(Stored data entries)
*** Begin section ***
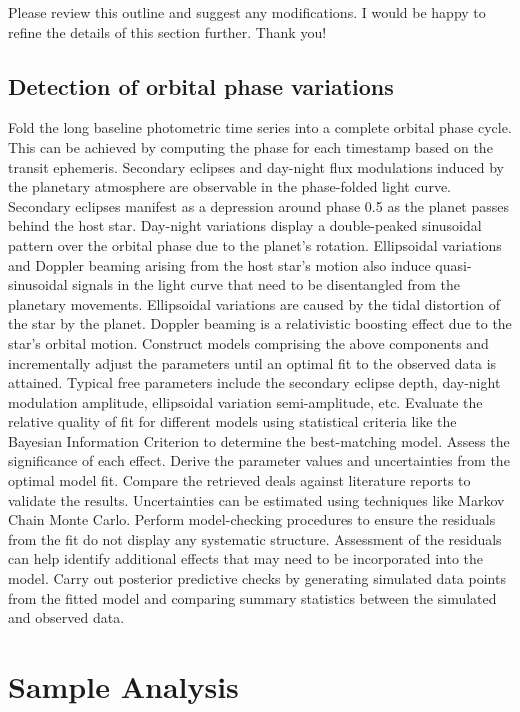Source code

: \documentclass{article}
\begin{document}
Please review this outline and suggest any modifications. I would be happy to refine the details of this section further. Thank you!

\subsection{Detection of orbital phase variations}

Fold the long baseline photometric time series into a complete orbital phase cycle. This can be achieved by computing the phase for each timestamp based on the transit ephemeris. Secondary eclipses and day-night flux modulations induced by the planetary atmosphere are observable in the phase-folded light curve. Secondary eclipses manifest as a depression around phase 0.5 as the planet passes behind the host star. Day-night variations display a double-peaked sinusoidal pattern over the orbital phase due to the planet's rotation. Ellipsoidal variations and Doppler beaming arising from the host star's motion also induce quasi-sinusoidal signals in the light curve that need to be disentangled from the planetary movements. Ellipsoidal variations are caused by the tidal distortion of the star by the planet. Doppler beaming is a relativistic boosting effect due to the star's orbital motion.  Construct models comprising the above components and incrementally adjust the parameters until an optimal fit to the observed data is attained. Typical free parameters include the secondary eclipse depth, day-night modulation amplitude, ellipsoidal variation semi-amplitude, etc. Evaluate the relative quality of fit for different models using statistical criteria like the Bayesian Information Criterion to determine the best-matching model. Assess the significance of each effect. Derive the parameter values and uncertainties from the optimal model fit. Compare the retrieved deals against literature reports to validate the results. Uncertainties can be estimated using techniques like Markov Chain Monte Carlo. Perform model-checking procedures to ensure the residuals from the fit do not display any systematic structure. Assessment of the residuals can help identify additional effects that may need to be incorporated into the model. Carry out posterior predictive checks by generating simulated data points from the fitted model and comparing summary statistics between the simulated and observed data. 

\section{Sample Analysis}
\end{document}
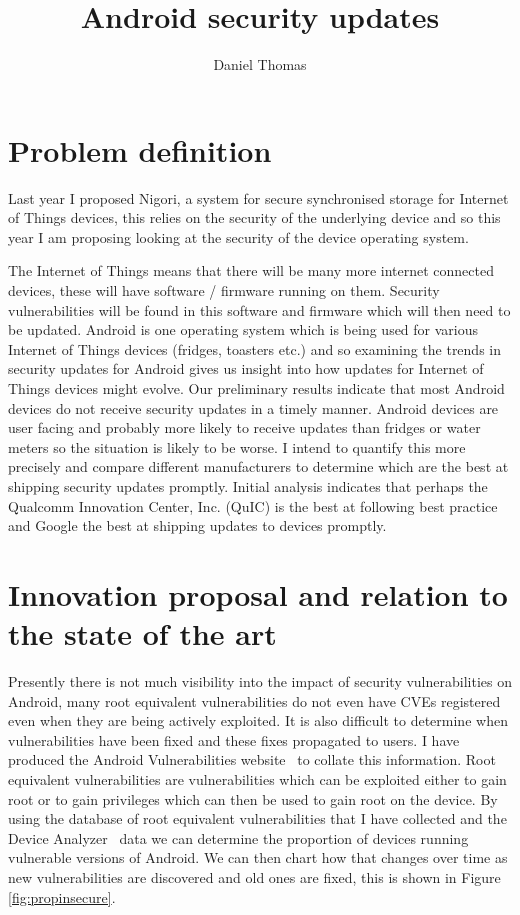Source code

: \documentclass[a4paper,twocolumn]{article}
\author{Daniel Thomas}
\title{Android security updates}
\date{}%
\begin{document}
\maketitle

\section*{Problem definition}
Last year I proposed Nigori, a system for secure synchronised storage for Internet of Things devices, this relies on the security of the underlying device and so this year I am proposing looking at the security of the device operating system.

The Internet of Things means that there will be many more internet connected devices, these will have software / firmware running on them.
Security vulnerabilities will be found in this software and firmware which will then need to be updated.
Android is one operating system which is being used for various Internet of Things devices (fridges, toasters etc.) and so examining the trends in security updates for Android gives us insight into how updates for Internet of Things devices might evolve.
Our preliminary results indicate that most Android devices do not receive security updates in a timely manner.
Android devices are user facing and probably more likely to receive updates than fridges or water meters so the situation is likely to be worse.
I intend to quantify this more precisely and compare different manufacturers to determine which are the best at shipping security updates promptly.
Initial analysis indicates that perhaps the Qualcomm Innovation Center, Inc. (QuIC) is the best at following best practice~\cite{codeaurora-security-advisories} and Google the best at shipping updates to devices promptly.


\section*{Innovation proposal and relation to the state of the art}
Presently there is not much visibility into the impact of security vulnerabilities on Android, many root equivalent vulnerabilities do not even have CVEs registered even when they are being actively exploited.
It is also difficult to determine when vulnerabilities have been fixed and these fixes propagated to users.
I have produced the Android Vulnerabilities website~\cite{androidvulnerabilities.org} to collate this information.
Root equivalent vulnerabilities are vulnerabilities which can be exploited either to gain root or to gain privileges which can then be used to gain root on the device.
By using the database of root equivalent vulnerabilities that I have collected and the Device Analyzer~\cite{Wagner2013} data we can determine the proportion of devices running vulnerable versions of Android.
We can then chart how that changes over time as new vulnerabilities are discovered and old ones are fixed, this is shown in Figure \ref{fig:propinsecure}.
\end{document}
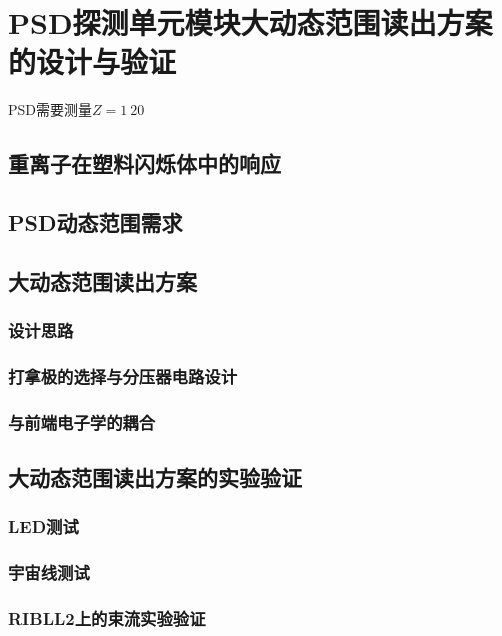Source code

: \chapter{PSD探测单元模块大动态范围读出方案的设计与验证}
PSD需要测量$Z=1~20$
\section{重离子在塑料闪烁体中的响应}

\section{PSD动态范围需求}

\section{大动态范围读出方案}
\subsection{设计思路}
\subsection{打拿极的选择与分压器电路设计}
\subsection{与前端电子学的耦合}

\section{大动态范围读出方案的实验验证}
\subsection{LED测试}
\subsection{宇宙线测试}
\subsection{RIBLL2上的束流实验验证}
*** End section ***
To do – Each line above that contains the string "shipping" counts once; give the number of such lines and nothing more.

Answer for this exercise – 2